Puis toute la nuit, c'est un va et vient continu dans le corps de garde, un bruit incessant de portes brusquement ouvertes, puis verrouillées. D'abord, la relève toutes les deux heures du surveillant de garde; en outre, le surveillant de ronde vient signer chaque heure au corps de garde. Ces allées et venues continuelles, ces grincements de serrures deviennent comme des choses fantasmagoriques dans mes cauchemars.

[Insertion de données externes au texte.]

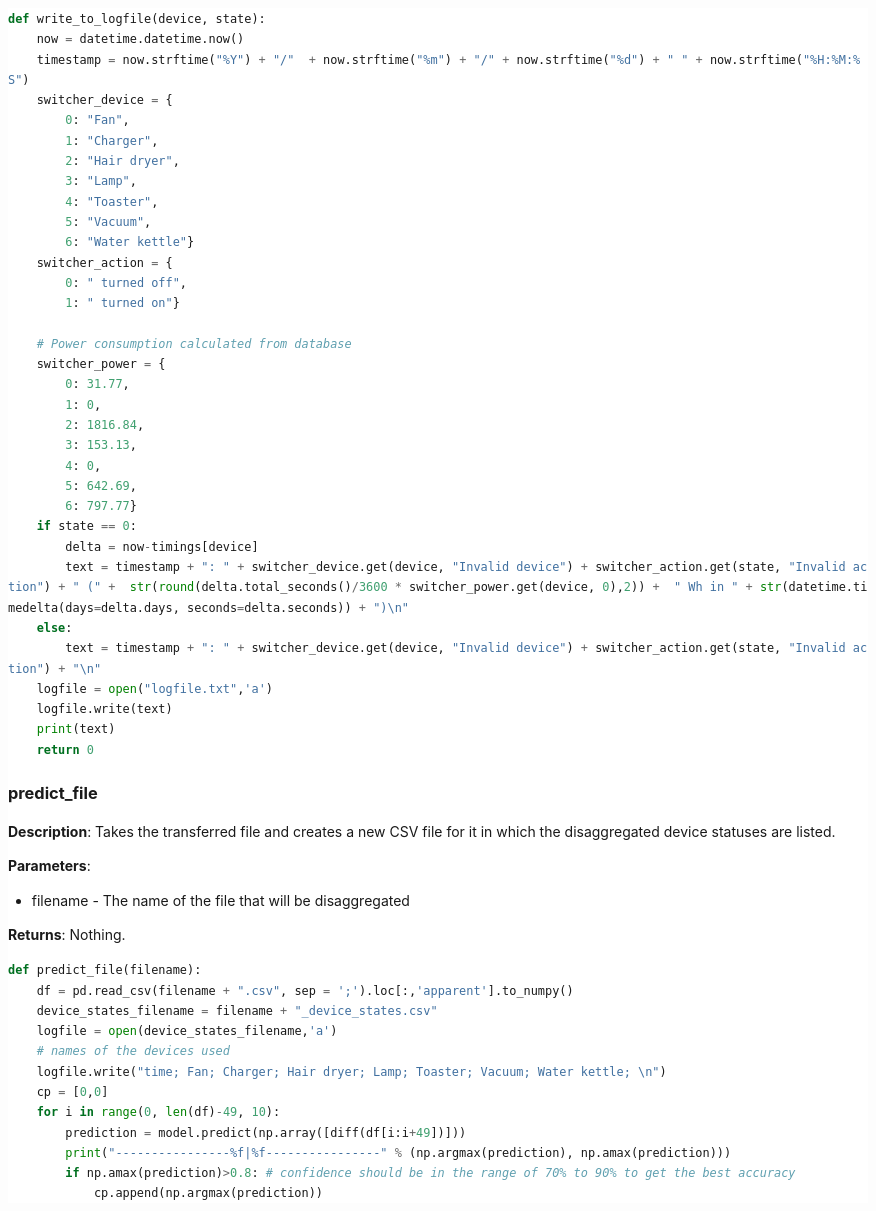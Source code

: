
 ```python
def write_to_logfile(device, state):
    now = datetime.datetime.now()
    timestamp = now.strftime("%Y") + "/"  + now.strftime("%m") + "/" + now.strftime("%d") + " " + now.strftime("%H:%M:%S")
    switcher_device = {
        0: "Fan",
        1: "Charger",
        2: "Hair dryer",
        3: "Lamp",
        4: "Toaster",
        5: "Vacuum",
        6: "Water kettle"}
    switcher_action = {
        0: " turned off",
        1: " turned on"}
    
    # Power consumption calculated from database
    switcher_power = {
        0: 31.77,
        1: 0,
        2: 1816.84,
        3: 153.13,
        4: 0,
        5: 642.69,
        6: 797.77}
    if state == 0:
        delta = now-timings[device]
        text = timestamp + ": " + switcher_device.get(device, "Invalid device") + switcher_action.get(state, "Invalid action") + " (" +  str(round(delta.total_seconds()/3600 * switcher_power.get(device, 0),2)) +  " Wh in " + str(datetime.timedelta(days=delta.days, seconds=delta.seconds)) + ")\n"
    else:
        text = timestamp + ": " + switcher_device.get(device, "Invalid device") + switcher_action.get(state, "Invalid action") + "\n"
    logfile = open("logfile.txt",'a')    
    logfile.write(text)
    print(text)
    return 0
```

### predict_file

**Description**: Takes the transferred file and creates a new CSV file for it in which the disaggregated device statuses are listed.

**Parameters**:

* filename - The name of the file that will be disaggregated

**Returns**: Nothing.

```python
def predict_file(filename):
    df = pd.read_csv(filename + ".csv", sep = ';').loc[:,'apparent'].to_numpy()
    device_states_filename = filename + "_device_states.csv"
    logfile = open(device_states_filename,'a')
	# names of the devices used
    logfile.write("time; Fan; Charger; Hair dryer; Lamp; Toaster; Vacuum; Water kettle; \n")
    cp = [0,0]
    for i in range(0, len(df)-49, 10):
        prediction = model.predict(np.array([diff(df[i:i+49])]))
        print("----------------%f|%f----------------" % (np.argmax(prediction), np.amax(prediction)))
        if np.amax(prediction)>0.8: # confidence should be in the range of 70% to 90% to get the best accuracy
            cp.append(np.argmax(prediction))
```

Quand finira ce martyre aussi horrible qu'immérité?
Mardi 25 juin 1895.
Les condamnés viennent de nouveau travailler dans l'île. Me voilà enfermé dans mon cabanon.
Vendredi 28 juin 1895.
Toujours enfermé, à cause de la présence des condamnés ici!
J'arrive, à force de volonté, en tendant mes nerfs, à travailler l'anglais trois ou quatre heures par jour, mais, le reste du temps, ma pensée se reporte toujours à cet horrible drame. Il me semble parfois que le cœur, que le cerveau vont éclater.
Samedi 29 juin 1895.
Je viens de voir passer le courrier venant de France. Comme ce mot fait tressaillir mon âme. Penser que ma patrie, à laquelle j'ai consacré toutes mes forces, toute mon intelligence, peut me croire un vil gredin! Ah! c'est parfois trop lourd pour des épaules humaines.